### [MATERIAL TO PROCESS]

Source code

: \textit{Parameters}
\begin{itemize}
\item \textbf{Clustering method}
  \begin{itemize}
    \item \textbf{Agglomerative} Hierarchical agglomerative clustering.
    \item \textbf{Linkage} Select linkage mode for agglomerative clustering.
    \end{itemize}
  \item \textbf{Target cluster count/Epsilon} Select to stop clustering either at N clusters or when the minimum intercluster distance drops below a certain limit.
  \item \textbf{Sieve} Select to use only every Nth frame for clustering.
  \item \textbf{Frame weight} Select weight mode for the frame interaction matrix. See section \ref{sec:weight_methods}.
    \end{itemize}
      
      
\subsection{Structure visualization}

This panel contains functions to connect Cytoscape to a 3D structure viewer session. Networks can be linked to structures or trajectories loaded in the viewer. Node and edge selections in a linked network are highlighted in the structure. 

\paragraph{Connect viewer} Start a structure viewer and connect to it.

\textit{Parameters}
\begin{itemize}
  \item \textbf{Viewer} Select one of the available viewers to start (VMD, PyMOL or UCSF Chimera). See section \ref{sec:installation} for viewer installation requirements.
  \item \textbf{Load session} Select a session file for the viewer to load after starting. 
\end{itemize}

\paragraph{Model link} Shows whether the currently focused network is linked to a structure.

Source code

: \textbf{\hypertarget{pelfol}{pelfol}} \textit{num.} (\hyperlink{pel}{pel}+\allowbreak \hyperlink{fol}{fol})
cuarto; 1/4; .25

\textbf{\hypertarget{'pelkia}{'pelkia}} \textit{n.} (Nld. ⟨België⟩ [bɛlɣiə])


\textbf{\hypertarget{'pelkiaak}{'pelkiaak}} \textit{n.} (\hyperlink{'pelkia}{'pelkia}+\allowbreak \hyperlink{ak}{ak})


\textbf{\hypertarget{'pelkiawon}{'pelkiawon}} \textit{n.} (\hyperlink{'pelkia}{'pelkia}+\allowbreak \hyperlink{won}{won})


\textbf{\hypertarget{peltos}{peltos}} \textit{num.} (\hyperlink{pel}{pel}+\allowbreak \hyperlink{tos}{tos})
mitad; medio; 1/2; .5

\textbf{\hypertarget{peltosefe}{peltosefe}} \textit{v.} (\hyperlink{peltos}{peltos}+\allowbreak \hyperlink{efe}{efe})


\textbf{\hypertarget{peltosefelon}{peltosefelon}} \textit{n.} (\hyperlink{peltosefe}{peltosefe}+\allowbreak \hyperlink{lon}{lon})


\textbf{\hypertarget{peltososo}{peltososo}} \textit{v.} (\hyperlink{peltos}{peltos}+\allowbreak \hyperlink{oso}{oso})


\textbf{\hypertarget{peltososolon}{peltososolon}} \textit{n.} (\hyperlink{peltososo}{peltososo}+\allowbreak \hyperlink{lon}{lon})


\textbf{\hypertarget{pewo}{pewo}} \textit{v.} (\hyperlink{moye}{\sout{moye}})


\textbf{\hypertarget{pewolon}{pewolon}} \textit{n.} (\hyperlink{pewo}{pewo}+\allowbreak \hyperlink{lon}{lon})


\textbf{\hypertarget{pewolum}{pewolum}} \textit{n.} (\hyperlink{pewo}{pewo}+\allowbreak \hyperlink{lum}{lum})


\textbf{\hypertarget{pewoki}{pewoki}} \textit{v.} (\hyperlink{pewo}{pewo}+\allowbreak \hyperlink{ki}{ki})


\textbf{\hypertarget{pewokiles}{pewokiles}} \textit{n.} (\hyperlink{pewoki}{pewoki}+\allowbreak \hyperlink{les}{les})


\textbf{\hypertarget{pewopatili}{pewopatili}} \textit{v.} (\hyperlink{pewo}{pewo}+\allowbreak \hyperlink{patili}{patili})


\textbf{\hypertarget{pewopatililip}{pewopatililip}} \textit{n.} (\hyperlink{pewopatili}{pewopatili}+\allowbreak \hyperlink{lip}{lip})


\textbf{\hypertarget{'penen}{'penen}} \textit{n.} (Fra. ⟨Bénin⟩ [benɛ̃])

### [WORK TO COMPLETE]
The answer should be the complete set of records, printed exactly.

### [PROBLEM SOLUTION]
Source code

: \textit{Parameters}
\begin{itemize}
\item \textbf{Clustering method}
  \begin{itemize}
    \item \textbf{Agglomerative} Hierarchical agglomerative clustering.
    \item \textbf{Linkage} Select linkage mode for agglomerative clustering.
    \end{itemize}
  \item \textbf{Target cluster count/Epsilon} Select to stop clustering either at N clusters or when the minimum intercluster distance drops below a certain limit.
  \item \textbf{Sieve} Select to use only every Nth frame for clustering.
  \item \textbf{Frame weight} Select weight mode for the frame interaction matrix. See section \ref{sec:weight_methods}.
    \end{itemize}
      
      
\subsection{Structure visualization}

This panel contains functions to connect Cytoscape to a 3D structure viewer session. Networks can be linked to structures or trajectories loaded in the viewer. Node and edge selections in a linked network are highlighted in the structure. 

\paragraph{Connect viewer} Start a structure viewer and connect to it.

\textit{Parameters}
\begin{itemize}
  \item \textbf{Viewer} Select one of the available viewers to start (VMD, PyMOL or UCSF Chimera). See section \ref{sec:installation} for viewer installation requirements.
  \item \textbf{Load session} Select a session file for the viewer to load after starting. 
\end{itemize}

\paragraph{Model link} Shows whether the currently focused network is linked to a structure.

Source code

: \textbf{\hypertarget{pelfol}{pelfol}} \textit{num.} (\hyperlink{pel}{pel}+\allowbreak \hyperlink{fol}{fol})
cuarto; 1/4; .25

\textbf{\hypertarget{'pelkia}{'pelkia}} \textit{n.} (Nld. ⟨België⟩ [bɛlɣiə])


\textbf{\hypertarget{'pelkiaak}{'pelkiaak}} \textit{n.} (\hyperlink{'pelkia}{'pelkia}+\allowbreak \hyperlink{ak}{ak})


\textbf{\hypertarget{'pelkiawon}{'pelkiawon}} \textit{n.} (\hyperlink{'pelkia}{'pelkia}+\allowbreak \hyperlink{won}{won})


\textbf{\hypertarget{peltos}{peltos}} \textit{num.} (\hyperlink{pel}{pel}+\allowbreak \hyperlink{tos}{tos})
mitad; medio; 1/2; .5

\textbf{\hypertarget{peltosefe}{peltosefe}} \textit{v.} (\hyperlink{peltos}{peltos}+\allowbreak \hyperlink{efe}{efe})


\textbf{\hypertarget{peltosefelon}{peltosefelon}} \textit{n.} (\hyperlink{peltosefe}{peltosefe}+\allowbreak \hyperlink{lon}{lon})


\textbf{\hypertarget{peltososo}{peltososo}} \textit{v.} (\hyperlink{peltos}{peltos}+\allowbreak \hyperlink{oso}{oso})


\textbf{\hypertarget{peltososolon}{peltososolon}} \textit{n.} (\hyperlink{peltososo}{peltososo}+\allowbreak \hyperlink{lon}{lon})


\textbf{\hypertarget{pewo}{pewo}} \textit{v.} (\hyperlink{moye}{\sout{moye}})


\textbf{\hypertarget{pewolon}{pewolon}} \textit{n.} (\hyperlink{pewo}{pewo}+\allowbreak \hyperlink{lon}{lon})


\textbf{\hypertarget{pewolum}{pewolum}} \textit{n.} (\hyperlink{pewo}{pewo}+\allowbreak \hyperlink{lum}{lum})


\textbf{\hypertarget{pewoki}{pewoki}} \textit{v.} (\hyperlink{pewo}{pewo}+\allowbreak \hyperlink{ki}{ki})


\textbf{\hypertarget{pewokiles}{pewokiles}} \textit{n.} (\hyperlink{pewoki}{pewoki}+\allowbreak \hyperlink{les}{les})


\textbf{\hypertarget{pewopatili}{pewopatili}} \textit{v.} (\hyperlink{pewo}{pewo}+\allowbreak \hyperlink{patili}{patili})


\textbf{\hypertarget{pewopatililip}{pewopatililip}} \textit{n.} (\hyperlink{pewopatili}{pewopatili}+\allowbreak \hyperlink{lip}{lip})


\textbf{\hypertarget{'penen}{'penen}} \textit{n.} (Fra. ⟨Bénin⟩ [benɛ̃])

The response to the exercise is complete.